» **Your goal**: Print out every record exactly as it appears.

» **Exercise materials**:
⁂

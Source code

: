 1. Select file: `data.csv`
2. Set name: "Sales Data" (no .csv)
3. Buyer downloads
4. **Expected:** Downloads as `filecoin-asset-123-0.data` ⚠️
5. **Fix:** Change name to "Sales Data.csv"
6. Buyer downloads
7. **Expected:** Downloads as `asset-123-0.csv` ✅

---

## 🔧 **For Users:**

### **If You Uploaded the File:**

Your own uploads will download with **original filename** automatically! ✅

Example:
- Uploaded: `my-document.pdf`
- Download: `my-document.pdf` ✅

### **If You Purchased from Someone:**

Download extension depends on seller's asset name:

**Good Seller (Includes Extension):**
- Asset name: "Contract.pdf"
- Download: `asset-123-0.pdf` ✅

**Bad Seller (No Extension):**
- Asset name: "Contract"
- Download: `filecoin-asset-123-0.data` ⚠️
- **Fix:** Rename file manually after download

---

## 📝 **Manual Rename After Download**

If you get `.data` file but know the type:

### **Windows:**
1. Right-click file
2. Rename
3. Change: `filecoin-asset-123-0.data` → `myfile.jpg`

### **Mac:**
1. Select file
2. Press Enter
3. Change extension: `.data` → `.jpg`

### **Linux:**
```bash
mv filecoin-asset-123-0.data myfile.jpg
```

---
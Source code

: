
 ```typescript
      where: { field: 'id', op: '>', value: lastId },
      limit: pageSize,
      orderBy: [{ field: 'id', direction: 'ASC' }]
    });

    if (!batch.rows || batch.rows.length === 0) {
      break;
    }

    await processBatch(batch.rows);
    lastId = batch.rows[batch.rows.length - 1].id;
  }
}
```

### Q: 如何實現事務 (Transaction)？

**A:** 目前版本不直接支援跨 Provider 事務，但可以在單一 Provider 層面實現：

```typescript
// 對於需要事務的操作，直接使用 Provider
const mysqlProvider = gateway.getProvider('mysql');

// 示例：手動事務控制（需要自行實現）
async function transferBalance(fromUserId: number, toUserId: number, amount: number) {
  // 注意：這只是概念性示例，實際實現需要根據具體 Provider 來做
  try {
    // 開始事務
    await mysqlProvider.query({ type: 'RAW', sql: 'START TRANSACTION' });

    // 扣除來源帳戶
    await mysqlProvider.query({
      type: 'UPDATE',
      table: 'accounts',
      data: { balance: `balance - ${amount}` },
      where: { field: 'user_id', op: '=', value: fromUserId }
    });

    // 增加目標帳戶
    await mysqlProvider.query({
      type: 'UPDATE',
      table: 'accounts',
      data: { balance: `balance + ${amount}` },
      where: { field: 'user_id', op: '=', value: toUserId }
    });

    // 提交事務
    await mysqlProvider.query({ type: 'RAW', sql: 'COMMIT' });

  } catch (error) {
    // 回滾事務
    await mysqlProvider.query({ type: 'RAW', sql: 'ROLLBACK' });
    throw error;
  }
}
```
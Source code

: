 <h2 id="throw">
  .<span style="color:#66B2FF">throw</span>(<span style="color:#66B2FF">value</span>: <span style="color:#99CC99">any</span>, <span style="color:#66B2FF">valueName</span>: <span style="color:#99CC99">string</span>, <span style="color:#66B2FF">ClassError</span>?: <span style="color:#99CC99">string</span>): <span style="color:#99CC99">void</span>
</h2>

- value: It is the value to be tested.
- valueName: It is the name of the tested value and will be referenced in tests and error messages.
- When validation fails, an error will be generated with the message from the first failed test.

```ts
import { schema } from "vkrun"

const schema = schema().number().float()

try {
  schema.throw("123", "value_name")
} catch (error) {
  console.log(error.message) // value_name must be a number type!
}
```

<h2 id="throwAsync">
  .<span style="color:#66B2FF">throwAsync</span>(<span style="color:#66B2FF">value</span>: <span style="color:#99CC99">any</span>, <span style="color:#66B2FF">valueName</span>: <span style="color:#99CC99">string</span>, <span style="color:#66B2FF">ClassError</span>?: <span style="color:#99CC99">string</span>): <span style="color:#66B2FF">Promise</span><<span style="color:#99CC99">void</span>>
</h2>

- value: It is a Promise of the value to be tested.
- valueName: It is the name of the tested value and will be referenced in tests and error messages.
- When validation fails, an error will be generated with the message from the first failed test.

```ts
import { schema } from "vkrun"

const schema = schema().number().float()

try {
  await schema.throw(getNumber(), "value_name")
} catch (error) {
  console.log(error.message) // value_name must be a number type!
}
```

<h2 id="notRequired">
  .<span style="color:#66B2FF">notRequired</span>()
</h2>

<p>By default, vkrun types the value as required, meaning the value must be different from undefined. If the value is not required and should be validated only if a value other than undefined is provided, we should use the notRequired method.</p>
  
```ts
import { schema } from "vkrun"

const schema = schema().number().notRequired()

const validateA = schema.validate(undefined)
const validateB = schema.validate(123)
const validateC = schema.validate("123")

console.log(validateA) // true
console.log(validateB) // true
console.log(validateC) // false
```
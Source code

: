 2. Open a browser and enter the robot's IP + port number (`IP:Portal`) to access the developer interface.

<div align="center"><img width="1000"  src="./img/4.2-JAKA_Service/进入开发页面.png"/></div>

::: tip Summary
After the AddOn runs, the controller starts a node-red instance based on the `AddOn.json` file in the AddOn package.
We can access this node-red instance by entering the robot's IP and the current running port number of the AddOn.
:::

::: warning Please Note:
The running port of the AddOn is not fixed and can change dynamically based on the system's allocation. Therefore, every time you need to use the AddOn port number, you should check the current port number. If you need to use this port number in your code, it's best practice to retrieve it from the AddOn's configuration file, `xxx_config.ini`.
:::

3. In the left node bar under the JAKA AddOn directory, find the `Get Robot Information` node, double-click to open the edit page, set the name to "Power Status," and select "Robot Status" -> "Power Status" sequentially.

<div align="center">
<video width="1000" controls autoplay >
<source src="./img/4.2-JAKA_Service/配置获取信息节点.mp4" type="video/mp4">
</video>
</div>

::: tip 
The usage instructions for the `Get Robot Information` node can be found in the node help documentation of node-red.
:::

⁂

» **The completed task**:
Source code

: 1. Select file: `data.csv`
2. Set name: "Sales Data" (no .csv)
3. Buyer downloads
4. **Expected:** Downloads as `filecoin-asset-123-0.data` ⚠️
5. **Fix:** Change name to "Sales Data.csv"
6. Buyer downloads
7. **Expected:** Downloads as `asset-123-0.csv` ✅

---

## 🔧 **For Users:**

### **If You Uploaded the File:**

Your own uploads will download with **original filename** automatically! ✅

Example:
- Uploaded: `my-document.pdf`
- Download: `my-document.pdf` ✅

### **If You Purchased from Someone:**

Download extension depends on seller's asset name:

**Good Seller (Includes Extension):**
- Asset name: "Contract.pdf"
- Download: `asset-123-0.pdf` ✅

**Bad Seller (No Extension):**
- Asset name: "Contract"
- Download: `filecoin-asset-123-0.data` ⚠️
- **Fix:** Rename file manually after download

---

## 📝 **Manual Rename After Download**

If you get `.data` file but know the type:

### **Windows:**
1. Right-click file
2. Rename
3. Change: `filecoin-asset-123-0.data` → `myfile.jpg`

### **Mac:**
1. Select file
2. Press Enter
3. Change extension: `.data` → `.jpg`

### **Linux:**
```bash
mv filecoin-asset-123-0.data myfile.jpg
```

---
Source code

:
 ```typescript
      where: { field: 'id', op: '>', value: lastId },
      limit: pageSize,
      orderBy: [{ field: 'id', direction: 'ASC' }]
    });

    if (!batch.rows || batch.rows.length === 0) {
      break;
    }

    await processBatch(batch.rows);
    lastId = batch.rows[batch.rows.length - 1].id;
  }
}
```

### Q: 如何實現事務 (Transaction)？

**A:** 目前版本不直接支援跨 Provider 事務，但可以在單一 Provider 層面實現：

```typescript
// 對於需要事務的操作，直接使用 Provider
const mysqlProvider = gateway.getProvider('mysql');

// 示例：手動事務控制（需要自行實現）
async function transferBalance(fromUserId: number, toUserId: number, amount: number) {
  // 注意：這只是概念性示例，實際實現需要根據具體 Provider 來做
  try {
    // 開始事務
    await mysqlProvider.query({ type: 'RAW', sql: 'START TRANSACTION' });

    // 扣除來源帳戶
    await mysqlProvider.query({
      type: 'UPDATE',
      table: 'accounts',
      data: { balance: `balance - ${amount}` },
      where: { field: 'user_id', op: '=', value: fromUserId }
    });

    // 增加目標帳戶
    await mysqlProvider.query({
      type: 'UPDATE',
      table: 'accounts',
      data: { balance: `balance + ${amount}` },
      where: { field: 'user_id', op: '=', value: toUserId }
    });

    // 提交事務
    await mysqlProvider.query({ type: 'RAW', sql: 'COMMIT' });

  } catch (error) {
    // 回滾事務
    await mysqlProvider.query({ type: 'RAW', sql: 'ROLLBACK' });
    throw error;
  }
}
```
Source code

: <h2 id="throw">
  .<span style="color:#66B2FF">throw</span>(<span style="color:#66B2FF">value</span>: <span style="color:#99CC99">any</span>, <span style="color:#66B2FF">valueName</span>: <span style="color:#99CC99">string</span>, <span style="color:#66B2FF">ClassError</span>?: <span style="color:#99CC99">string</span>): <span style="color:#99CC99">void</span>
</h2>

- value: It is the value to be tested.
- valueName: It is the name of the tested value and will be referenced in tests and error messages.
- When validation fails, an error will be generated with the message from the first failed test.

```ts
import { schema } from "vkrun"

const schema = schema().number().float()

try {
  schema.throw("123", "value_name")
} catch (error) {
  console.log(error.message) // value_name must be a number type!
}
```

<h2 id="throwAsync">
  .<span style="color:#66B2FF">throwAsync</span>(<span style="color:#66B2FF">value</span>: <span style="color:#99CC99">any</span>, <span style="color:#66B2FF">valueName</span>: <span style="color:#99CC99">string</span>, <span style="color:#66B2FF">ClassError</span>?: <span style="color:#99CC99">string</span>): <span style="color:#66B2FF">Promise</span><<span style="color:#99CC99">void</span>>
</h2>

- value: It is a Promise of the value to be tested.
- valueName: It is the name of the tested value and will be referenced in tests and error messages.
- When validation fails, an error will be generated with the message from the first failed test.

```ts
import { schema } from "vkrun"

const schema = schema().number().float()

try {
  await schema.throw(getNumber(), "value_name")
} catch (error) {
  console.log(error.message) // value_name must be a number type!
}
```

<h2 id="notRequired">
  .<span style="color:#66B2FF">notRequired</span>()
</h2>

<p>By default, vkrun types the value as required, meaning the value must be different from undefined. If the value is not required and should be validated only if a value other than undefined is provided, we should use the notRequired method.</p>
  
```ts
import { schema } from "vkrun"

const schema = schema().number().notRequired()

const validateA = schema.validate(undefined)
const validateB = schema.validate(123)
const validateC = schema.validate("123")

console.log(validateA) // true
console.log(validateB) // true
console.log(validateC) // false
```
Source code

: 2. Open a browser and enter the robot's IP + port number (`IP:Portal`) to access the developer interface.

<div align="center"><img width="1000"  src="./img/4.2-JAKA_Service/进入开发页面.png"/></div>

::: tip Summary
After the AddOn runs, the controller starts a node-red instance based on the `AddOn.json` file in the AddOn package.
We can access this node-red instance by entering the robot's IP and the current running port number of the AddOn.
:::

::: warning Please Note:
The running port of the AddOn is not fixed and can change dynamically based on the system's allocation. Therefore, every time you need to use the AddOn port number, you should check the current port number. If you need to use this port number in your code, it's best practice to retrieve it from the AddOn's configuration file, `xxx_config.ini`.
:::

3. In the left node bar under the JAKA AddOn directory, find the `Get Robot Information` node, double-click to open the edit page, set the name to "Power Status," and select "Robot Status" -> "Power Status" sequentially.

<div align="center">
<video width="1000" controls autoplay >
<source src="./img/4.2-JAKA_Service/配置获取信息节点.mp4" type="video/mp4">
</video>
</div>

::: tip 
The usage instructions for the `Get Robot Information` node can be found in the node help documentation of node-red.
:::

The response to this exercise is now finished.